### What you will do
Check each line of the data below for the string "videos", then report how many lines have it and nothing else.

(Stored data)

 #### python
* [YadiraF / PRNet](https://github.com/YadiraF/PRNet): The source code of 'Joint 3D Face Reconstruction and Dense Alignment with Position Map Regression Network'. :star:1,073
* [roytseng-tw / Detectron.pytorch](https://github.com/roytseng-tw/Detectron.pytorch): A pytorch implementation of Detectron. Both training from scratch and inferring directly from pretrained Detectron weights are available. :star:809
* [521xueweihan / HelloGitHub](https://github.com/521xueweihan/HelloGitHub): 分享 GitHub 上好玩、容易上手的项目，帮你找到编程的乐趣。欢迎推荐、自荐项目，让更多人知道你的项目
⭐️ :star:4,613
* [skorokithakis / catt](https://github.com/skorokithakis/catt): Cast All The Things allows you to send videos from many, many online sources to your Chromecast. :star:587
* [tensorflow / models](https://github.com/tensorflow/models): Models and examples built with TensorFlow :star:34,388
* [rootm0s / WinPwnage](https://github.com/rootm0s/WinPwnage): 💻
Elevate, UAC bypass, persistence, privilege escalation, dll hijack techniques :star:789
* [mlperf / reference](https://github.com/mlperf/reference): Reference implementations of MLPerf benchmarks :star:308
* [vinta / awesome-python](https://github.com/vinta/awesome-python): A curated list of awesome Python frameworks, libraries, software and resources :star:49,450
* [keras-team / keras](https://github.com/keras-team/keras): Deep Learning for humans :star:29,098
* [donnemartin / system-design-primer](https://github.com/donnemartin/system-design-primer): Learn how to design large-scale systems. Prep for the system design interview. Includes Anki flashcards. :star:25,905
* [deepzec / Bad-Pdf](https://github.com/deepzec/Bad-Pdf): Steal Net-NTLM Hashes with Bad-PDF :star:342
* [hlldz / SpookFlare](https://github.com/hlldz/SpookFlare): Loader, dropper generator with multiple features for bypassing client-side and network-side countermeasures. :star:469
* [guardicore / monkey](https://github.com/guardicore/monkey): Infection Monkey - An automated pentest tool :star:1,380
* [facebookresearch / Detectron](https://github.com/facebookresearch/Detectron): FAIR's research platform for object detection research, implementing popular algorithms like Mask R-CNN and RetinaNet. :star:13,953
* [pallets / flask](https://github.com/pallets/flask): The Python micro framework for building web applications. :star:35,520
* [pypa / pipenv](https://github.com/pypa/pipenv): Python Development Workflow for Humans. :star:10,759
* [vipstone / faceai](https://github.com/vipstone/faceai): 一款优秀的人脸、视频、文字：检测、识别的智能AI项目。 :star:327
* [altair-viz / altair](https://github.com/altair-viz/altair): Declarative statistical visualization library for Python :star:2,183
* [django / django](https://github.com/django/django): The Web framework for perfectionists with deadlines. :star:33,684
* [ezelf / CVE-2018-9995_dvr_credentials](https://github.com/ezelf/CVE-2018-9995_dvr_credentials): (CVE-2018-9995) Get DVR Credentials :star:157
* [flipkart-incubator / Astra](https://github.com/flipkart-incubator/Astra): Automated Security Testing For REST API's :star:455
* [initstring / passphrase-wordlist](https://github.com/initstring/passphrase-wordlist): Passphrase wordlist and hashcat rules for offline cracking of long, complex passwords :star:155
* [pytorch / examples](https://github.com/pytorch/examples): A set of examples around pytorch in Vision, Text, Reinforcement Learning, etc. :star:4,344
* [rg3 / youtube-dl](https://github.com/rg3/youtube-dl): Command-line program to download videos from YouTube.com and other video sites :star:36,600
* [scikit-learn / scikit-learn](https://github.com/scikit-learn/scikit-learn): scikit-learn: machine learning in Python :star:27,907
--
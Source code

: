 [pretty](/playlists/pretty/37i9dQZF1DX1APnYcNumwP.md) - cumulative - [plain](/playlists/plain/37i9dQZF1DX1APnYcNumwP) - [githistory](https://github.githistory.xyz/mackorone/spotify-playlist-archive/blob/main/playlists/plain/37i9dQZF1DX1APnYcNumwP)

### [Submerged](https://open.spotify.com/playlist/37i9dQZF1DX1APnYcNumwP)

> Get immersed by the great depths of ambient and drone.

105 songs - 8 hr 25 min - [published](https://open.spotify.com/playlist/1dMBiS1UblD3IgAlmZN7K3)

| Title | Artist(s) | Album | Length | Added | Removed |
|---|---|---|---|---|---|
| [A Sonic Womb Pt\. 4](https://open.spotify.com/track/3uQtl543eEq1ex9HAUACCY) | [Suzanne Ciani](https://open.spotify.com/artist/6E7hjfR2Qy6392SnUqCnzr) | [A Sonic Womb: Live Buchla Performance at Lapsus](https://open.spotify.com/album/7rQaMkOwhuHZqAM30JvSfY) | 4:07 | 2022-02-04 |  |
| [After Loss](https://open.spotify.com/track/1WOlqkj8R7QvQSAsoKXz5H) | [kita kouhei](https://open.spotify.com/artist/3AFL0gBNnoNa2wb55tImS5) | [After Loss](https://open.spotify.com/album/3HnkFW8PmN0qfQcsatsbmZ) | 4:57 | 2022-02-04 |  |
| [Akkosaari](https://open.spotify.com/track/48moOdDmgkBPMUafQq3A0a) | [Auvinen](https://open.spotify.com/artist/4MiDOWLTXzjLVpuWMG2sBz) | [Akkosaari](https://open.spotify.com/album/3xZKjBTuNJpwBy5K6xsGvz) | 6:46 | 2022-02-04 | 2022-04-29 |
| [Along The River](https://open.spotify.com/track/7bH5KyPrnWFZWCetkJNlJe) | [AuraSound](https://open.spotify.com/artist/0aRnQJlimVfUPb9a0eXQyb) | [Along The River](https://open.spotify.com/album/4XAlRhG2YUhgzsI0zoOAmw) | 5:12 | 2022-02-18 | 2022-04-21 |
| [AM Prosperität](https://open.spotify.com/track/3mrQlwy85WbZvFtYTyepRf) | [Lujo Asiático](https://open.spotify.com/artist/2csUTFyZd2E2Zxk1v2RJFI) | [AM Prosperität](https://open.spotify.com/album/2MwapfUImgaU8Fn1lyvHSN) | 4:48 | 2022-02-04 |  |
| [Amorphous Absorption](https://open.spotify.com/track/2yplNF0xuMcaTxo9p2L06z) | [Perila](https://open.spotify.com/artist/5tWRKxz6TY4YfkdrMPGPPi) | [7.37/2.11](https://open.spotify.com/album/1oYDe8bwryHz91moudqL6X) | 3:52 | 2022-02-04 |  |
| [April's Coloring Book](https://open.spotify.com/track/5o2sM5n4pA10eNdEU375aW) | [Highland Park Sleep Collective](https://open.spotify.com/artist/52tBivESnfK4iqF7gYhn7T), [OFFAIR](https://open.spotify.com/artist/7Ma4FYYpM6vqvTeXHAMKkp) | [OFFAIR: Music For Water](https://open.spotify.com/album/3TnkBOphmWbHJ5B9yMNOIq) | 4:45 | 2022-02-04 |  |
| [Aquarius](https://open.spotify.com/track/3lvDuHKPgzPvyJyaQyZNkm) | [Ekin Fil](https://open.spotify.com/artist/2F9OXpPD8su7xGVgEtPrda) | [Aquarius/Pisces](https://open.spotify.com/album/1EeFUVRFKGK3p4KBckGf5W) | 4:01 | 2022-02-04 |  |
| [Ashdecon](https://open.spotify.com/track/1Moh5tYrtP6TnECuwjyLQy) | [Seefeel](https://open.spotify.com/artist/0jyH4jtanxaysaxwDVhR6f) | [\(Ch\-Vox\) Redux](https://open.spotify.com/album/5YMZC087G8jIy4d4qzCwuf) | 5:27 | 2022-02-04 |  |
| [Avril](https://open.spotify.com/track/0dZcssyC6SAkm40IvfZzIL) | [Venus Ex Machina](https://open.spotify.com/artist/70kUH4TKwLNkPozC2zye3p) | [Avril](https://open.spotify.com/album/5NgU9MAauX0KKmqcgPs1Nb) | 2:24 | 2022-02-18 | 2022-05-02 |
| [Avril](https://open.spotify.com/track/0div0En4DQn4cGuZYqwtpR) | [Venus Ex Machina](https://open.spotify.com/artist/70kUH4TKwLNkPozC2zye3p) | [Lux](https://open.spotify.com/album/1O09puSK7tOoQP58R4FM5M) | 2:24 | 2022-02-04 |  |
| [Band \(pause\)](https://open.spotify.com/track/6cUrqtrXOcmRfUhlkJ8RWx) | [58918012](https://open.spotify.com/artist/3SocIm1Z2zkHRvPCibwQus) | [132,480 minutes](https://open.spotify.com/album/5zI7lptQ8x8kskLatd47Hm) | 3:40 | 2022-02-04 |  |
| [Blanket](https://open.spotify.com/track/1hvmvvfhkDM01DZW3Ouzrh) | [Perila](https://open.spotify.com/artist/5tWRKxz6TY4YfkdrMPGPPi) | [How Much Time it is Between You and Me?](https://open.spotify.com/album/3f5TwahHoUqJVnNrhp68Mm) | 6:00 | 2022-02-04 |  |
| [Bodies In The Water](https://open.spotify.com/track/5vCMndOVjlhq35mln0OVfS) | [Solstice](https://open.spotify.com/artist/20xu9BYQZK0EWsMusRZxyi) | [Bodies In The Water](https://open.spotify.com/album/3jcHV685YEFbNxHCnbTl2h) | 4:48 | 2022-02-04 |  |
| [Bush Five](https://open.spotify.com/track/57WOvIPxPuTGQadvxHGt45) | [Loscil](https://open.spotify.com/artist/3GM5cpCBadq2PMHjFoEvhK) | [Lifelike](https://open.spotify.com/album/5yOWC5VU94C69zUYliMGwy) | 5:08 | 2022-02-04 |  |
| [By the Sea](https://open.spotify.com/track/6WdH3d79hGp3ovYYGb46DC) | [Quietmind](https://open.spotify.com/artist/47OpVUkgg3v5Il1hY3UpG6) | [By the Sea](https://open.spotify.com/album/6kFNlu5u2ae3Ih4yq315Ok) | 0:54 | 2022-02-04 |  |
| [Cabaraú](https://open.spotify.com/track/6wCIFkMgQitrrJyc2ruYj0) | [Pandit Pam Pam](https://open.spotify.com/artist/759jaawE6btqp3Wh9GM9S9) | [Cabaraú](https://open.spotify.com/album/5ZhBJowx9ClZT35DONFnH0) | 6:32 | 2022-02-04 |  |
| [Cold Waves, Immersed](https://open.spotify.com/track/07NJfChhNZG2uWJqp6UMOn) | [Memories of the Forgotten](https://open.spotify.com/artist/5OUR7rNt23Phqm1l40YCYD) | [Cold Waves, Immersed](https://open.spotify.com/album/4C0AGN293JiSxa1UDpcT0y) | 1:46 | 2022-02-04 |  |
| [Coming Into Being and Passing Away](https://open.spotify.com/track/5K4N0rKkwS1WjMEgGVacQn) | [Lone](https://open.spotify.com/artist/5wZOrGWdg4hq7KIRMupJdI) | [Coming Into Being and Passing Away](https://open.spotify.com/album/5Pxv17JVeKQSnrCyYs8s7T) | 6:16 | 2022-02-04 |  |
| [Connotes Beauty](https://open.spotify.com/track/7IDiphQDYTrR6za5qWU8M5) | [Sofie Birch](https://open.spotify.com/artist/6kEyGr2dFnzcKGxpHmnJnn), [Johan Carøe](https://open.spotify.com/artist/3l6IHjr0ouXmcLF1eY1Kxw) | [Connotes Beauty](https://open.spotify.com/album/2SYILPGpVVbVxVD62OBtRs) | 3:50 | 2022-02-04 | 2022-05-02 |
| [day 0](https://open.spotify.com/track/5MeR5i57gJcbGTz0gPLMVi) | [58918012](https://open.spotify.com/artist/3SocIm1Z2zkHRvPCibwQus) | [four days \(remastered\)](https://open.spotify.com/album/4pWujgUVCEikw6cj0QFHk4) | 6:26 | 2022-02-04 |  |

### Exercise output
2